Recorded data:
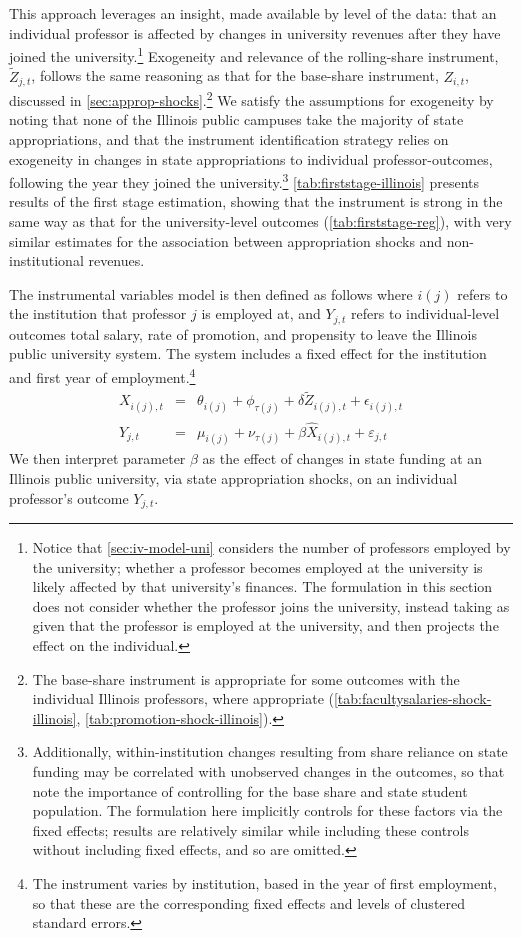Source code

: This approach leverages an insight, made available by level of the data: that an individual professor is affected by changes in university revenues after they have joined the university.\footnote{
    Notice that \autoref{sec:iv-model-uni} considers the number of professors employed by the university; whether a professor becomes employed at the university is likely affected by that university's finances.
    The formulation in this section does not consider whether the professor joins the university, instead taking as given that the professor is employed at the university, and then projects the effect on the individual.
}
Exogeneity and relevance of the rolling-share instrument, $\tilde Z_{j,t}$, follows the same reasoning as that for the base-share instrument, $Z_{i,t}$, discussed in \autoref{sec:approp-shocks}.\footnote{
    The base-share instrument is appropriate for some outcomes with the individual Illinois professors, where appropriate (\autoref{tab:facultysalaries-shock-illinois}, \ref{tab:promotion-shock-illinois}).
}
We satisfy the assumptions for exogeneity by noting that none of the Illinois public campuses take the majority of state appropriations, and that the instrument identification strategy relies on exogeneity in changes in state appropriations to individual professor-outcomes, following the year they joined the university.\footnote{
    Additionally, within-institution changes resulting from share reliance on state funding may be correlated with unobserved changes in the outcomes, so that \cite{NBERw27885} note the importance of controlling for the base share and state student population.
    The formulation here implicitly controls for these factors via the fixed effects; results are relatively similar while including these controls without including fixed effects, and so are omitted.
}
\autoref{tab:firststage-illinois} presents results of the first stage estimation, showing that the instrument is strong in the same way as that for the university-level outcomes (\autoref{tab:firststage-reg}), with very similar estimates for the association between appropriation shocks and non-institutional revenues.

The instrumental variables model is then defined as follows where $i(j)$ refers to the institution that professor $j$ is employed at, and $Y_{j,t}$ refers to individual-level outcomes total salary, rate of promotion, and propensity to leave the Illinois public university system.
The system includes a fixed effect for the institution and first year of employment.\footnote{
    The instrument varies by institution, based in the year of first employment, so that these are the corresponding fixed effects and levels of clustered standard errors.
}
\begin{eqnarray}
    \label{eqn:secondstage1_indiv}
    X_{i(j),t} &=& \theta_{i(j)} + \phi_{\tau(j)} + \delta \tilde Z_{i(j),t} + \epsilon_{i(j),t} \\
    \label{eqn:secondstage2_indiv}
    Y_{j,t} &=& \mu_{i(j)} + \nu_{\tau(j)} + \beta \widehat X_{i(j),t} + \varepsilon_{j,t}
\end{eqnarray}
We then interpret parameter $\beta$ as the effect of changes in state funding at an Illinois public university, via state appropriation shocks, on an individual professor's outcome $Y_{j,t}$.
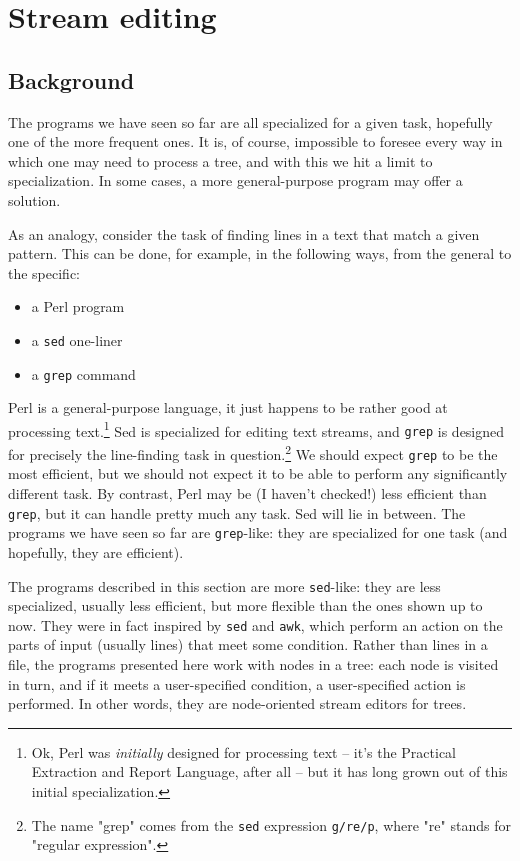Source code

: \section{Stream editing}
\label{sct_ed}

\subsection{Background}

The programs we have seen so far are all specialized for a given task,
hopefully one of the more frequent ones. It is, of course, impossible to
foresee every way in which one may need to process a tree, and with this we hit
a limit to specialization. In some cases, a more general-purpose program may
offer a solution.

As an analogy, consider the task of finding lines in a text that match a
given pattern. This can be done, for example, in the following ways, from the
general to the specific:
\begin{itemize}
	\item a Perl program
	\item a {\tt sed} one-liner
	\item a {\tt grep} command
\end{itemize}
Perl is a general-purpose language, it just happens to be rather good at
processing text.\footnote{Ok, Perl was \emph{initially} designed for processing
text -- it's the Practical Extraction and Report Language, after all -- but it
has long grown out of this initial specialization.} Sed is specialized for
editing text streams, and {\tt grep} is designed for precisely the line-finding
task in question.\footnote{The name "grep" comes from the {\tt sed} expression
{\tt g/re/p}, where "re" stands for "regular expression".} We should expect
{\tt grep} to be the most efficient, but we should not expect it to be able to
perform any significantly different task.  By contrast, Perl may be (I haven't
checked!) less efficient than {\tt grep}, but it can handle pretty much any
task. Sed will lie in between. The \nutils{} programs we have seen so far are
{\tt grep}-like: they are specialized for one task (and hopefully, they are
efficient).

The programs described in this section are more {\tt sed}-like: they are less
specialized, usually less efficient, but more flexible than the ones shown up to
now. They were in fact inspired by \texttt{sed} and \texttt{awk}, which perform
an action on the parts of input (usually lines) that meet some condition. Rather
than lines in a file, the programs presented here work with nodes in a tree:
each node is visited in turn, and if it meets a user-specified condition, a
user-specified action is performed. In other words, they are node-oriented
stream editors for trees.


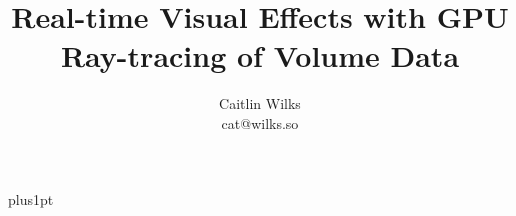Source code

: \documentclass[12pt]{ociamthesis}
\title{Real-time Visual Effects with GPU Ray-tracing of Volume Data}
\author{Caitlin Wilks\\cat@wilks.so}
\begin{document}
\baselineskip=18pt plus1pt

\setcounter{secnumdepth}{4}
\setcounter{tocdepth}{2}

\maketitle                  %

\begin{romanpages}          %
\tableofcontents            %
\newpage
\listoffigures              %
\end{romanpages}            %









\nocite{*}
\printbibliography

\renewcommand\thesection{Appendix \Alph{section}}
\renewcommand\thesubsection{\arabic{subsection}}

\appendix

\end{document}
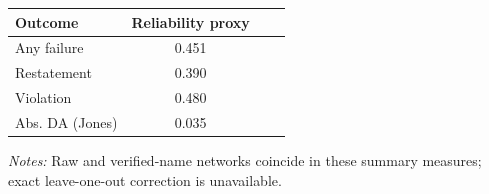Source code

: \documentclass[10pt]{article}
\begin{document}
\begin{minipage}{19cm}\fontsize{10}{12}\selectfont\setlength{\tabcolsep}{4pt}\renewcommand{\arraystretch}{1.12}


\centering
{}
\begin{threeparttable}
\begin{tabular}{p{}ccc}
\toprule
Outcome & Reliability proxy &  &  \\
\midrule
Any failure & 0.451 &  &  \\
Restatement & 0.390 &  &  \\
Violation & 0.480 &  &  \\
Abs. DA (Jones) & 0.035 &  &  \\
\bottomrule
\end{tabular}
\begin{tablenotes}\fontsize{9}{11}\selectfont
\item \raggedright \fontsize{9}{11}\selectfont \textit{Notes:} Raw and verified-name networks coincide in these summary measures; exact leave-one-out correction is unavailable.
\end{tablenotes}
\end{threeparttable}

\end{minipage}
\end{document}
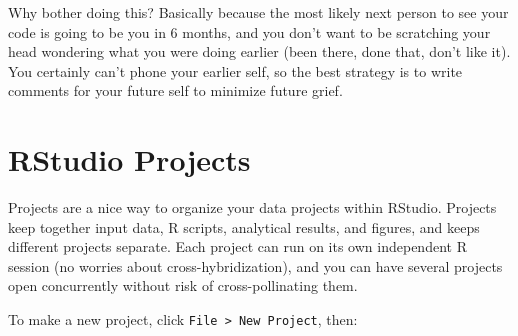 \documentclass[12pt,letterpaperpaper,openany]{book}
\begin{document}
Why bother doing this? Basically because the most likely next person to see your code is going to be you in 6 months, and you don't want to be scratching your head wondering what you were doing earlier (been there, done that, don't like it). You certainly can't phone your earlier self, so the best strategy is to write comments for your future self to minimize future grief.

\hypertarget{rstudio-projects}{%
\section{RStudio Projects}\label{rstudio-projects}}

Projects are a nice way to organize your data projects within RStudio. Projects keep together input data, R scripts, analytical results, and figures, and keeps different projects separate. Each project can run on its own independent R session (no worries about cross-hybridization), and you can have several projects open concurrently without risk of cross-pollinating them.

To make a new project, click \texttt{File\ \textgreater{}\ New\ Project}, then:
\end{document}
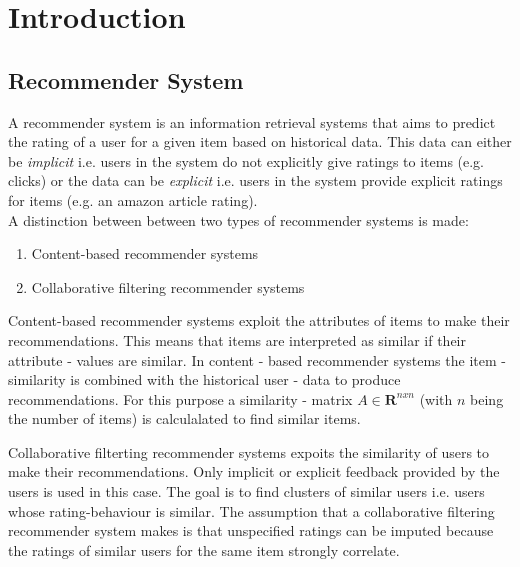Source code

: 


\section{Introduction}\raggedbottom

\subsection{Recommender System}
A recommender system is an information retrieval systems that aims to predict the rating of a user for a given item based on 
historical data.
This data can either be \textit{implicit} i.e. users in the system do not explicitly give ratings to items (e.g. clicks) or the data
can be \textit{explicit} i.e. users in the system provide explicit ratings for items (e.g. an amazon article rating).
\\
A distinction between between two types of recommender systems is made:
\begin{enumerate}
    \item Content-based recommender systems 
    \item Collaborative filtering recommender systems
\end{enumerate}

Content-based recommender systems exploit the attributes of items to make their recommendations.
This means that items are interpreted as similar if their attribute - values are similar. 
In content - based recommender systems the item - similarity is combined with the historical user - data to produce recommendations.
For this purpose a similarity - matrix \boldmath${A} \in \mathbf{R}^{nxn}$ (with $n$ being the number of items) is calculalated to find
similar items. 

Collaborative filterting recommender systems expoits the similarity of users to make their recommendations. Only
implicit or explicit feedback provided by the users is used in this case. The goal is to find clusters of similar users i.e.
users whose rating-behaviour is similar. The assumption that a collaborative filtering recommender system makes is that
unspecified ratings can be imputed because the ratings of similar users for the same item strongly correlate.

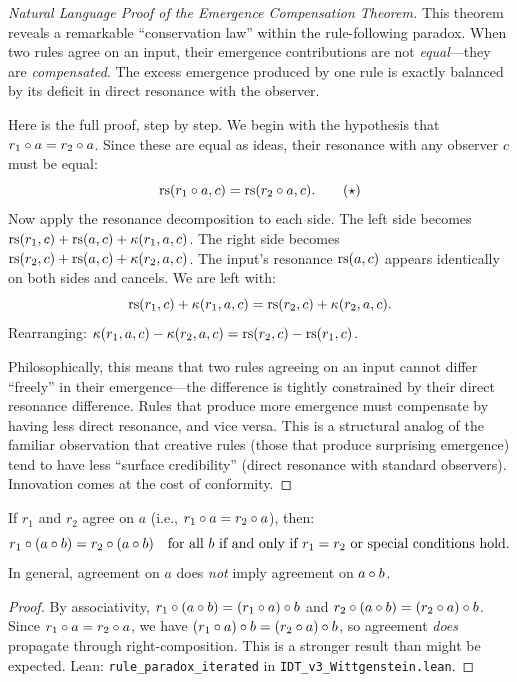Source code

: \begin{proof}[Natural Language Proof of the Emergence Compensation Theorem]
This theorem reveals a remarkable ``conservation law'' within the rule-following
paradox. When two rules agree on an input, their emergence contributions are
not \emph{equal}---they are \emph{compensated}. The excess emergence produced
by one rule is exactly balanced by its deficit in direct resonance with the
observer.

Here is the full proof, step by step. We begin with the hypothesis that
$r_1 \compose a = r_2 \compose a$. Since these are equal as ideas, their
resonance with any observer $c$ must be equal:
\[
\rs(r_1 \compose a, c) = \rs(r_2 \compose a, c). \tag{$\star$}
\]
Now apply the resonance decomposition to each side. The left side becomes
$\rs(r_1, c) + \rs(a, c) + \emerge(r_1, a, c)$. The right side becomes
$\rs(r_2, c) + \rs(a, c) + \emerge(r_2, a, c)$. The input's resonance
$\rs(a, c)$ appears identically on both sides and cancels. We are left with:
\[
\rs(r_1, c) + \emerge(r_1, a, c) = \rs(r_2, c) + \emerge(r_2, a, c).
\]
Rearranging: $\emerge(r_1, a, c) - \emerge(r_2, a, c) = \rs(r_2, c) - \rs(r_1, c)$.

Philosophically, this means that two rules agreeing on an input cannot differ
``freely'' in their emergence---the difference is tightly constrained by their
direct resonance difference. Rules that produce more emergence must compensate
by having less direct resonance, and vice versa. This is a structural analog
of the familiar observation that creative rules (those that produce surprising
emergence) tend to have less ``surface credibility'' (direct resonance with
standard observers). Innovation comes at the cost of conformity.
\end{proof}

\begin{theorem}
\label{thm:iterated-agreement}
If $r_1$ and $r_2$ agree on $a$ (i.e., $r_1 \compose a = r_2 \compose a$), then:
\[
r_1 \compose (a \compose b) = r_2 \compose (a \compose b) \quad
\text{for all } b \text{ if and only if } r_1 = r_2 \text{ or special conditions hold.}
\]
In general, agreement on $a$ does \emph{not} imply agreement on $a \compose b$.
\end{theorem}

\begin{proof}
By associativity, $r_1 \compose (a \compose b) = (r_1 \compose a) \compose b$
and $r_2 \compose (a \compose b) = (r_2 \compose a) \compose b$. Since
$r_1 \compose a = r_2 \compose a$, we have $(r_1 \compose a) \compose b
= (r_2 \compose a) \compose b$, so agreement \emph{does} propagate through
right-composition. This is a stronger result than might be expected.
Lean: \texttt{rule\_paradox\_iterated} in \texttt{IDT\_v3\_Wittgenstein.lean}.
\end{proof}

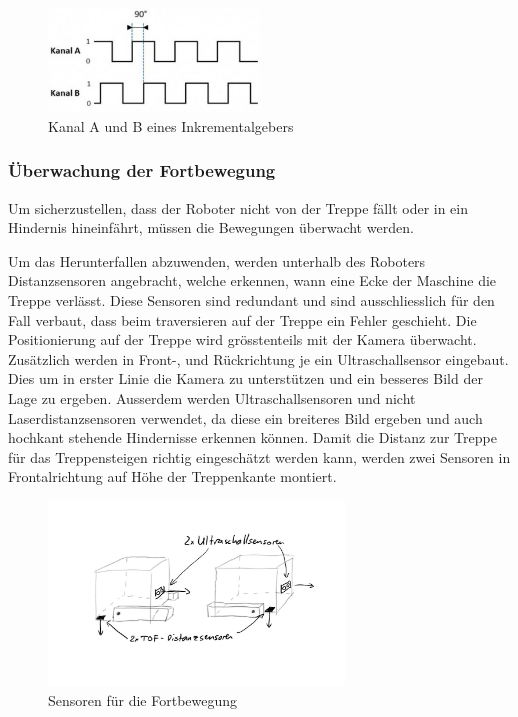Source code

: \begin{figure}[H]
  \includegraphics[width=0.5\textwidth]{img/Fortbewegung/Increment Encoder Signal.png}
  \centering
  \caption{Kanal A und B eines Inkrementalgebers}
  \label{fig4}
\end{figure}


\subsubsection{Überwachung der Fortbewegung}
Um sicherzustellen, dass der Roboter nicht von der Treppe fällt oder in ein Hindernis hineinfährt, müssen die Bewegungen überwacht werden.

Um das Herunterfallen abzuwenden, werden unterhalb des Roboters Distanzsensoren angebracht, welche erkennen, wann eine Ecke der Maschine die Treppe verlässt. Diese Sensoren sind redundant und sind ausschliesslich für den Fall verbaut, dass beim traversieren auf der Treppe ein Fehler geschieht.
Die Positionierung auf der Treppe wird grösstenteils mit der Kamera überwacht. Zusätzlich werden in Front-, und Rückrichtung je ein Ultraschallsensor eingebaut. Dies um in erster Linie die Kamera zu unterstützen und ein besseres Bild der Lage zu ergeben. Ausserdem werden Ultraschallsensoren und nicht Laserdistanzsensoren verwendet, da diese ein breiteres Bild ergeben und auch hochkant stehende Hindernisse erkennen können.
Damit die Distanz zur Treppe für das Treppensteigen richtig eingeschätzt werden kann, werden zwei Sensoren in Frontalrichtung auf Höhe der Treppenkante montiert.

\begin{figure}[h]
  \includegraphics[width=0.7\textwidth]{img/Fortbewegung/Skizze_Sensoren_Fortbewegung_1.png}
  \centering
  \caption{Sensoren für die Fortbewegung}
  \label{fig5}
\end{figure}



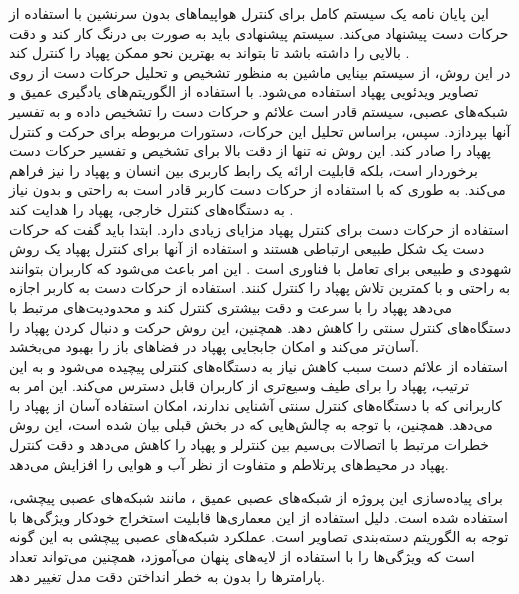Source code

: این پایان نامه یک سیستم کامل برای کنترل هواپیماهای بدون سرنشین 
با استفاده از حرکات دست پیشنهاد می‌کند. سیستم پیشنهادی باید به صورت بی درنگ   کار کند و دقت بالایی را داشته باشد تا بتواند به بهترین نحو ممکن پهپاد را کنترل کند \cite{hadri2018hand}.
\\
در این روش، از سیستم بینایی ماشین به منظور تشخیص و تحلیل حرکات دست از روی تصاویر ویدئویی پهپاد استفاده می‌شود. با استفاده از الگوریتم‌های یادگیری عمیق و شبکه‌های عصبی، سیستم 
قادر است علائم و حرکات دست را تشخیص داده و به تفسیر آنها بپردازد. سپس، براساس تحلیل این حرکات، دستورات مربوطه برای حرکت و کنترل پهپاد را صادر کند.
 این روش نه تنها از دقت بالا برای تشخیص و تفسیر حرکات دست برخوردار است، بلکه قابلیت ارائه یک رابط کاربری بین انسان و پهپاد را نیز فراهم می‌کند. 
به طوری که با استفاده از حرکات دست کاربر قادر است به راحتی و بدون نیاز به دستگاه‌های کنترل خارجی، پهپاد را هدایت کند \cite{yoo2022motion}.
\\
استفاده از حرکات دست برای کنترل پهپاد مزایای زیادی دارد. ابتدا باید گفت که حرکات دست یک شکل طبیعی ارتباطی هستند و استفاده از آنها برای کنترل پهپاد یک روش شهودی و طبیعی برای تعامل با فناوری است
. این امر باعث می‌شود که کاربران بتوانند به راحتی و با کمترین تلاش پهپاد را کنترل کنند. استفاده از حرکات دست به کاربر اجازه می‌دهد پهپاد را با سرعت و دقت
بیشتری کنترل کند و محدودیت‌های مرتبط با دستگاه‌های کنترل سنتی را کاهش دهد. همچنین، این روش حرکت و دنبال کردن پهپاد را آسان‌تر می‌کند و امکان جابجایی پهپاد در فضا‌های باز را بهبود می‌بخشد.
\\
استفاده از علائم دست سبب کاهش نیاز به دستگاه‌های کنترلی پیچیده می‌شود و به این ترتیب، پهپاد را برای طیف وسیع‌تری از کاربران قابل دسترس می‌کند.
این امر به کاربرانی که با دستگاه‌های کنترل سنتی آشنایی ندارند، امکان استفاده آسان از پهپاد را می‌دهد. همچنین، با توجه به چالش‌هایی که در بخش قبلی بیان شده است، 
این روش خطرات مرتبط با اتصالات بی‌سیم بین کنترلر و پهپاد را کاهش می‌دهد و دقت کنترل پهپاد در محیط‌های پرتلاطم و متفاوت از نظر آب و هوایی را افزایش می‌دهد. 


برای پیاده‌سازی این پروژه از شبکه‌های عصبی عمیق 
، مانند شبکه‌های عصبی پیچشی، استفاده شده است. دلیل استفاده از این معماری‌ها قابلیت استخراج خودکار ویژگی‌ها با توجه به الگوریتم دسته‌بندی تصاویر
است. عملکرد شبکه‌های عصبی پیچشی به این گونه است که ویژگی‌ها را با استفاده از  لایه‌های پنهان
می‌آموزد، همچنین می‌تواند تعداد پارامترها را بدون به خطر انداختن دقت مدل تغییر دهد.

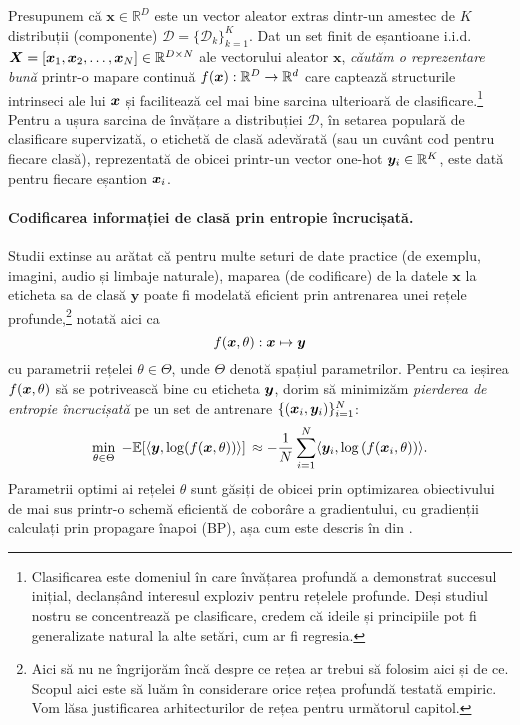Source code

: \documentclass[../../book-main_ro.tex]{subfiles}
\begin{document}
Presupunem că $\bm{x} \in \mathbb{R}^D$ este un vector aleator extras dintr-un amestec de $K$ distribuții (componente) $\mathcal{D} = \{\mathcal{D}_k\}_{k=1}^K$. Dat un set finit de eșantioane i.i.d. $\bm{X} = [\bm{x}_1, \bm{x}_2, \ldots, \bm{x}_N] \in \mathbb{R}^{D\times N}$ ale vectorului aleator $\bm x$, {\em căutăm o reprezentare bună} printr-o mapare continuă $f(\bm{x}): \mathbb{R}^D \rightarrow \mathbb{R}^d$ care captează structurile intrinseci ale lui $\bm{x}$ și facilitează cel mai bine sarcina ulterioară de clasificare.\footnote{Clasificarea este domeniul în care învățarea profundă a demonstrat succesul inițial, declanșând interesul exploziv pentru rețelele profunde. Deși studiul nostru se concentrează pe clasificare, credem că ideile și principiile pot fi generalizate natural la alte setări, cum ar fi regresia.} Pentru a ușura sarcina de învățare a distribuției $\mathcal{D}$, în setarea populară de clasificare supervizată, o etichetă de clasă adevărată (sau un cuvânt cod pentru fiecare clasă), reprezentată de obicei printr-un vector one-hot $\bm{y}_i \in \mathbb{R}^K$, este dată pentru fiecare eșantion $\bm{x}_i$.

\paragraph{Codificarea informației de clasă prin entropie încrucișată.} Studii extinse au arătat că pentru multe seturi de date practice (de exemplu, imagini, audio și limbaje naturale), maparea (de codificare) de la datele $\bm{x}$ la eticheta sa de clasă $\bm{y}$ poate fi modelată eficient prin antrenarea unei rețele profunde,\footnote{Aici să nu ne îngrijorăm încă despre ce rețea ar trebui să folosim aici și de ce. Scopul aici este să luăm în considerare orice rețea profundă testată empiric. Vom lăsa justificarea arhitecturilor de rețea pentru următorul capitol.} notată aici ca $$f(\bm{x}, \theta):\bm{x} \mapsto \bm{y}$$ cu parametrii rețelei $\theta \in \Theta$, unde $\Theta$ denotă spațiul parametrilor. Pentru ca ieșirea $f(\bm{x}, \theta)$ să se potrivească bine cu eticheta $\bm{y}$, dorim să minimizăm {\em pierderea de entropie încrucișată} pe un set de antrenare $\{(\bm{x}_i, \bm{y}_i)\}_{i=1}^N$:
\begin{equation}
   \min_{\theta \in \Theta} \; - \mathbb{E}[\langle \bm{y}, \log(f(\bm{x}, \theta)) \rangle] \, \approx - \frac{1}{N}\sum_{i=1}^N \langle \bm{y}_i, \log\left(f(\bm{x}_i, \theta)\right) \rangle.
   \label{chap4-eqn:cross-entropy}
\end{equation}
Parametrii optimi ai rețelei $\theta$ sunt găsiți de obicei prin optimizarea obiectivului de mai sus printr-o schemă eficientă de coborâre a gradientului, cu gradienții calculați prin propagare înapoi (BP), așa cum este descris în  din .
\end{document}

Work instructions: Leaving out every picture, repeat exactly the lines of the records from the start through the line that has "Exogeneity and relevance".

Reply to the task:
Source code

: This approach leverages an insight, made available by level of the data: that an individual professor is affected by changes in university revenues after they have joined the university.\footnote{
    Notice that \autoref{sec:iv-model-uni} considers the number of professors employed by the university; whether a professor becomes employed at the university is likely affected by that university's finances.
    The formulation in this section does not consider whether the professor joins the university, instead taking as given that the professor is employed at the university, and then projects the effect on the individual.
}
Exogeneity and relevance of the rolling-share instrument, $\tilde Z_{j,t}$, follows the same reasoning as that for the base-share instrument, $Z_{i,t}$, discussed in \autoref{sec:approp-shocks}.\footnote{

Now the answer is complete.